International health authorities plan to assess whether the United States has lost its measles elimination status, a decision scheduled for April 13, according to the Associated Press. The review is expected to take place amid renewed measles transmission across multiple states following a large outbreak in West Texas last year.

The reassessment is described as largely symbolic, with experts saying it turns on whether investigators determine that a single chain of measles spread uninterrupted within the U.S. for at least 12 months. The investigation also includes work to determine whether the ended Texas outbreak is linked to active cases in Utah, Arizona and South Carolina.

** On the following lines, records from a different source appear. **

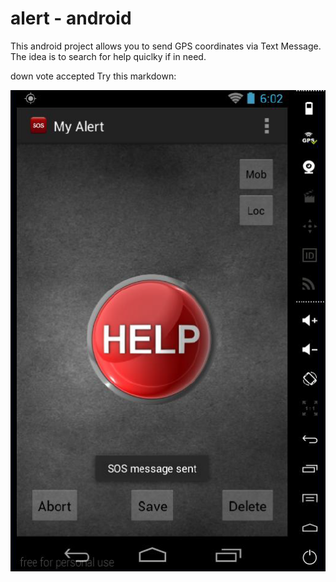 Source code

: # alert - android 

This android project allows you to send GPS coordinates via Text Message. The idea is to search for help quiclky if in need. 


down vote
accepted
Try this markdown:

![alt tag](https://github.com/spairo92/alert/blob/master/screenshot.png)
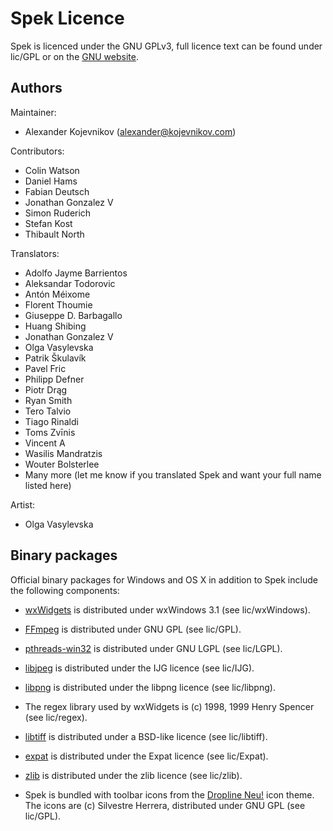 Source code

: # Spek Licence

Spek is licenced under the GNU GPLv3, full licence text can be found under
lic/GPL or on the [GNU website](https://www.gnu.org/licenses/gpl-3.0.html).

## Authors

Maintainer:

* Alexander Kojevnikov (<alexander@kojevnikov.com>)

Contributors:

* Colin Watson
* Daniel Hams
* Fabian Deutsch
* Jonathan Gonzalez V
* Simon Ruderich
* Stefan Kost
* Thibault North

Translators:

* Adolfo Jayme Barrientos
* Aleksandar Todorovic
* Antón Méixome
* Florent Thoumie
* Giuseppe D. Barbagallo
* Huang Shibing
* Jonathan Gonzalez V
* Olga Vasylevska
* Patrik Škulavík
* Pavel Fric
* Philipp Defner
* Piotr Drąg
* Ryan Smith
* Tero Talvio
* Tiago Rinaldi
* Toms Zvīnis
* Vincent A
* Wasilis Mandratzis
* Wouter Bolsterlee
* Many more (let me know if you translated Spek and want your full name
  listed here)

Artist:

* Olga Vasylevska

## Binary packages

Official binary packages for Windows and OS X in addition to Spek include the
following components:

* [wxWidgets](http://www.wxwidgets.org/) is distributed under wxWindows 3.1 (see
  lic/wxWindows).

* [FFmpeg](http://ffmpeg.org/) is distributed under GNU GPL (see lic/GPL).

* [pthreads-win32](http://sources.redhat.com/pthreads-win32/) is distributed
  under GNU LGPL (see lic/LGPL).

* [libjpeg](http://www.ijg.org/) is distributed under the IJG licence (see
  lic/IJG).

* [libpng](http://www.libpng.org/pub/png/libpng.html) is distributed under the
  libpng licence (see lic/libpng).

* The regex library used by wxWidgets is (c) 1998, 1999 Henry Spencer (see
  lic/regex).

* [libtiff](http://www.remotesensing.org/libtiff/) is distributed under a
  BSD-like licence (see lic/libtiff).

* [expat](http://expat.sourceforge.net/) is distributed under the Expat licence
  (see lic/Expat).

* [zlib](http://www.zlib.net/) is distributed under the zlib licence (see
  lic/zlib).

* Spek is bundled with toolbar icons from the
  [Dropline Neu!](http://art.gnome.org/themes/icon) icon theme. The icons are
  (c) Silvestre Herrera, distributed under GNU GPL (see lic/GPL).
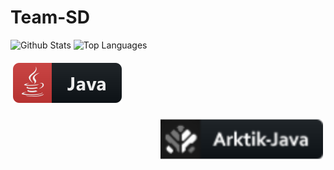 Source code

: # Team-SD

 ![Github Stats](https://github-readme-stats.vercel.app/api?username=ArkSourcer&count_private=true&show_icons=true&include_all_commits=true&hide_border=true&count_private=true&theme=gotham)
  ![Top Languages](https://github-readme-stats.vercel.app/api/top-langs/?username=ArkSourcer&show_icons=true&include_all_commits=true&hide_border=true&count_private=true&theme=gotham&langs_count=10)
</details>
<a href="#">
    <img src="svg/lang/java.svg" alt="java" style="vertical-align:top; margin:6px 4px">   
    
   <p align="right"> <img src="svg/t-part/Arktik-java.svg" alt="ark" style="vertical-align:top; margin:6px 4px"> <p align="right">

Dr. Jonathan Temte, a Wisconsin family physician who helped certify the U.S. was measles-free in 2000, said the debate is largely a matter of wording. “It is really a question of semantics,” Temte said. He added that “The bottom line is the conditions are sufficient to allow this many cases to occur,” and said the situation ties back to “de-emphasizing a safe and effective vaccine.”

The CDC confirmed 2,242 measles cases across 44 states in 2025, the most since 1991, and nearly 50 separate outbreaks, the AP reported. Researchers and public health specialists attributed the resurgence to several factors, including fewer routine vaccines in some communities due to parental waivers, health care access issues, and disinformation.

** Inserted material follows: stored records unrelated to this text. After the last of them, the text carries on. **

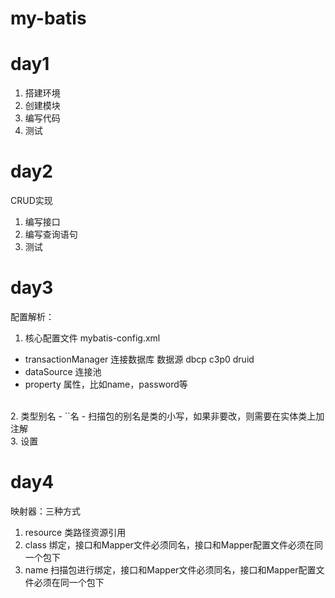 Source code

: # my-batis
# day1
1. 搭建环境
2. 创建模块
3. 编写代码
4. 测试


# day2 
CRUD实现
1. 编写接口
2. 编写查询语句
3. 测试

# day3
配置解析：
1. 核心配置文件 mybatis-config.xml 
- transactionManager 连接数据库 数据源 dbcp c3p0 druid
- dataSource 连接池
- property 属性，比如name，password等
<br>
2. 类型别名
- `<typeAliases>`名
- 扫描包的别名是类的小写，如果非要改，则需要在实体类上加注解
<br>
3. 设置

# day4
映射器：三种方式
1. resource 类路径资源引用
2. class 绑定，接口和Mapper文件必须同名，接口和Mapper配置文件必须在同一个包下
3. name 扫描包进行绑定，接口和Mapper文件必须同名，接口和Mapper配置文件必须在同一个包下

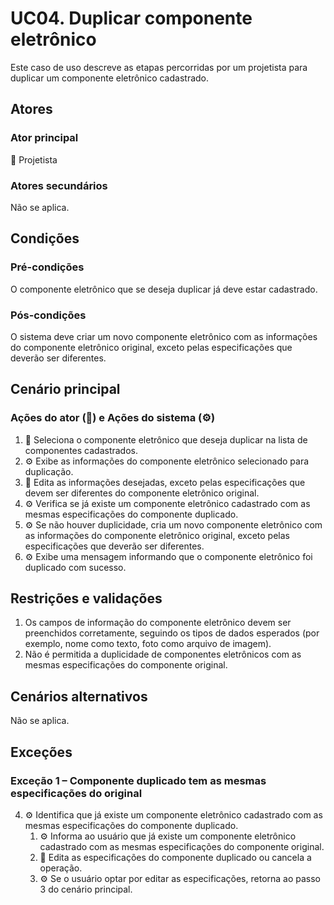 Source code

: # UC04. Duplicar componente eletrônico

Este caso de uso descreve as etapas percorridas por um projetista para duplicar um componente eletrônico cadastrado.

## Atores
### Ator principal
📐 Projetista

### Atores secundários
Não se aplica.

## Condições
### Pré-condições
O componente eletrônico que se deseja duplicar já deve estar cadastrado.

### Pós-condições
O sistema deve criar um novo componente eletrônico com as informações do componente eletrônico original, exceto pelas especificações que deverão ser diferentes.

## Cenário principal
### Ações do ator (📐) e Ações do sistema (⚙️)
1. 📐 Seleciona o componente eletrônico que deseja duplicar na lista de componentes cadastrados.
2. ⚙️ Exibe as informações do componente eletrônico selecionado para duplicação.
3. 📐 Edita as informações desejadas, exceto pelas especificações que devem ser diferentes do componente eletrônico original.
4. ⚙️ Verifica se já existe um componente eletrônico cadastrado com as mesmas especificações do componente duplicado.
5. ⚙️ Se não houver duplicidade, cria um novo componente eletrônico com as informações do componente eletrônico original, exceto pelas especificações que deverão ser diferentes.
6. ⚙️ Exibe uma mensagem informando que o componente eletrônico foi duplicado com sucesso.

## Restrições e validações
1. Os campos de informação do componente eletrônico devem ser preenchidos corretamente, seguindo os tipos de dados esperados (por exemplo, nome como texto, foto como arquivo de imagem).
2. Não é permitida a duplicidade de componentes eletrônicos com as mesmas especificações do componente original.

## Cenários alternativos
Não se aplica.

## Exceções
### Exceção 1 – Componente duplicado tem as mesmas especificações do original
4. ⚙️ Identifica que já existe um componente eletrônico cadastrado com as mesmas especificações do componente duplicado.
   1. ⚙️ Informa ao usuário que já existe um componente eletrônico cadastrado com as mesmas especificações do componente original.
   2. 📐 Edita as especificações do componente duplicado ou cancela a operação.
   3. ⚙️ Se o usuário optar por editar as especificações, retorna ao passo 3 do cenário principal.
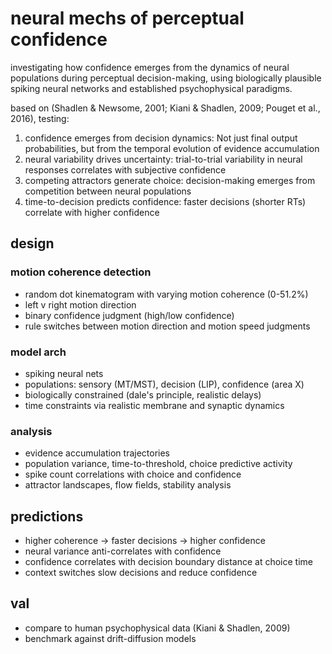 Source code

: # neural mechs of perceptual confidence

investigating how confidence emerges from the dynamics of neural populations during perceptual decision-making, using biologically plausible spiking neural networks and established psychophysical paradigms.

based on (Shadlen & Newsome, 2001; Kiani & Shadlen, 2009; Pouget et al., 2016), testing:

1. confidence emerges from decision dynamics: Not just final output probabilities, but from the temporal evolution of evidence accumulation
2. neural variability drives uncertainty: trial-to-trial variability in neural responses correlates with subjective confidence
3. competing attractors generate choice: decision-making emerges from competition between neural populations
4. time-to-decision predicts confidence: faster decisions (shorter RTs) correlate with higher confidence

## design

### motion coherence detection
- random dot kinematogram with varying motion coherence (0-51.2%)
- left v right motion direction
- binary confidence judgment (high/low confidence)
- rule switches between motion direction and motion speed judgments

### model arch
- spiking neural nets
- populations: sensory (MT/MST), decision (LIP), confidence (area X)
- biologically constrained (dale's principle, realistic delays)
- time constraints via realistic membrane and synaptic dynamics

### analysis
- evidence accumulation trajectories
- population variance, time-to-threshold, choice predictive activity
- spike count correlations with choice and confidence
- attractor landscapes, flow fields, stability analysis

## predictions

- higher coherence → faster decisions → higher confidence
- neural variance anti-correlates with confidence
- confidence correlates with decision boundary distance at choice time
- context switches slow decisions and reduce confidence

## val
- compare to human psychophysical data (Kiani & Shadlen, 2009)
- benchmark against drift-diffusion models
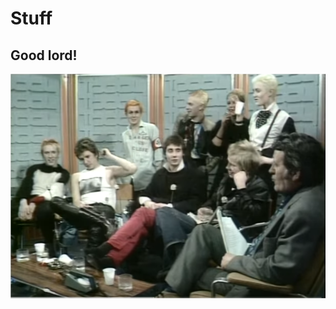 # Stuff

## Good lord!

[![Sex Pistol Interview](./Images/sexpistolsinterview.png)](https://youtu.be/LtHPhVhJ7Rs) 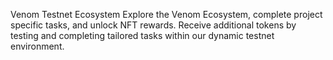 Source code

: Venom
Testnet Ecosystem
Explore the Venom Ecosystem, complete project specific tasks, and unlock NFT rewards. Receive additional tokens by testing and completing tailored tasks within our dynamic testnet environment.



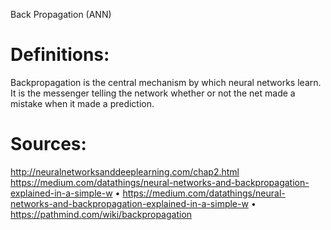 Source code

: Back Propagation (ANN)

# Definitions:

Backpropagation is the central mechanism by which neural networks learn. It is the messenger telling the network whether or not the net made a mistake when it made a prediction.

# Sources:

http://neuralnetworksanddeeplearning.com/chap2.html
https://medium.com/datathings/neural-networks-and-backpropagation-explained-in-a-simple-w • 
https://medium.com/datathings/neural-networks-and-backpropagation-explained-in-a-simple-w • 
https://pathmind.com/wiki/backpropagation

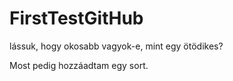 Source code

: FirstTestGitHub
===============

lássuk, hogy okosabb vagyok-e, mint egy ötödikes?

Most pedig hozzáadtam egy sort. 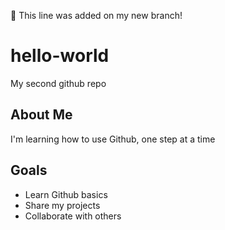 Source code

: 🚀 This line was added on my new branch!
# hello-world
My second github repo
## About Me
I'm learning how to use Github, one step at a time
## Goals
- Learn Github basics
- Share my projects
- Collaborate with others

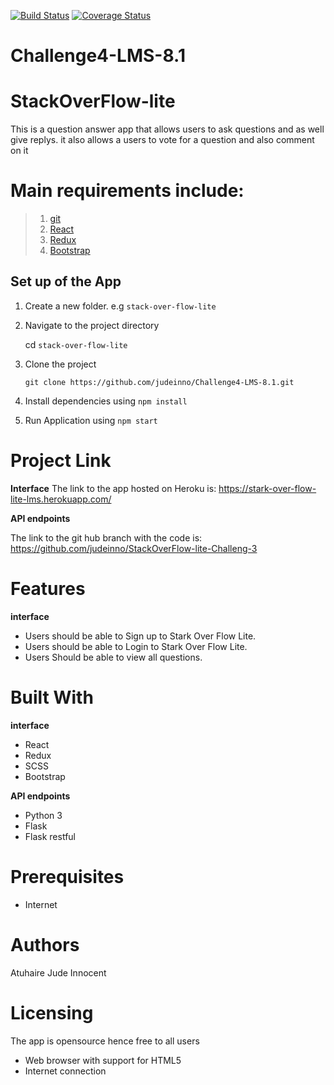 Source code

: [![Build Status](https://travis-ci.org/judeinno/Challenge4-Bootcamp-Fronend.svg?branch=develop)](https://travis-ci.org/judeinno/Challenge4-Bootcamp-Fronend)
[![Coverage Status](https://coveralls.io/repos/github/judeinno/Challenge4-Bootcamp-Fronend/badge.svg?branch=develop)](https://coveralls.io/github/judeinno/Challenge4-Bootcamp-Fronend?branch=develop)

# Challenge4-LMS-8.1

# StackOverFlow-lite

This is a question answer app that allows users to ask questions and as well give replys.
it also allows a users to vote for a question and also comment on it

# Main requirements include:
> 1. [git](https://git-scm.com/)
> 2. [React](https://reactjs.org/) 
> 3. [Redux](https://redux.js.org/) 
> 4. [Bootstrap](https://getbootstrap.com) 

## Set up of the App

1. Create a new folder. e.g `stack-over-flow-lite`

2. Navigate to the project directory

   cd `stack-over-flow-lite`

3. Clone the project

   `git clone https://github.com/judeinno/Challenge4-LMS-8.1.git`

4. Install dependencies using `npm install`

5. Run Application using `npm start`

# Project Link
__Interface__
The link to the app hosted on Heroku is:
 https://stark-over-flow-lite-lms.herokuapp.com/

__API endpoints__

The link to the git hub branch with the code is:
https://github.com/judeinno/StackOverFlow-lite-Challeng-3

 # Features
__interface__
- Users should be able to Sign up to Stark Over Flow Lite.
- Users should be able to Login to Stark Over Flow Lite.
- Users Should be able to view all questions.

# Built With
__interface__
- React
- Redux
- SCSS
- Bootstrap

__API endpoints__
- Python 3
- Flask
- Flask restful

# Prerequisites
- Internet

# Authors
Atuhaire Jude Innocent

# Licensing

The app is opensource hence free to all users

- Web browser with support for HTML5
- Internet connection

Brown University’s Pandemic Center director Jennifer Nuzzo said the focus should remain on vaccination coverage. “The most important thing that we can do is to make sure the people who aren’t vaccinated get vaccinated,” she said, adding, “We have not issued a clear enough message about that.”

In a statement to the AP, a spokesperson for the U.S. Department of Health and Human Services said Robert F. Kennedy Jr. has emphasized vaccines as the best way to prevent measles, and that the CDC is responding to outbreaks and working to increase vaccination rates. In a Tuesday briefing, department officials said they do not yet have evidence that a single chain of measles has spread for a year.

CDC’s principal deputy director said he would consider any loss of elimination status to be the “cost of doing business” globally. Dr. Ralph Abraham said communities that choose not to vaccinate are exercising “personal freedom,” according to the AP.

Measles is among the most contagious infectious diseases, and the AP reported that it infects 9 out of every 10 unvaccinated people exposed. Community-level protection is associated with a 95% vaccination rate, while CDC data cited by the AP places the national vaccination rate at 92.5%, noting that some communities are far below that level.

In Texas, state health department data says the first known case developed the telltale rash on Jan. 20, 2025. The outbreak later officially involved 762 people, most of them in rural Gaines County, and two children died. State health officials said 182 potential measles cases among children in Gaines County went unconfirmed in March 2025 alone, a possible undercount of 44% in that county.

The AP reported that such gaps can complicate outbreak tracking, particularly when people in affected communities face barriers including limited access to health care and distrust of government. Behavioral scientist Noel Brewer, who chairs a U.S. committee that will finalize data for international officials, said tracing many cases is expensive, and that research shows one measles case can cost public health departments tens of thousands of dollars. Brewer also said the U.S. has changed its investment in public health and is less able to do the case tracking it used to do.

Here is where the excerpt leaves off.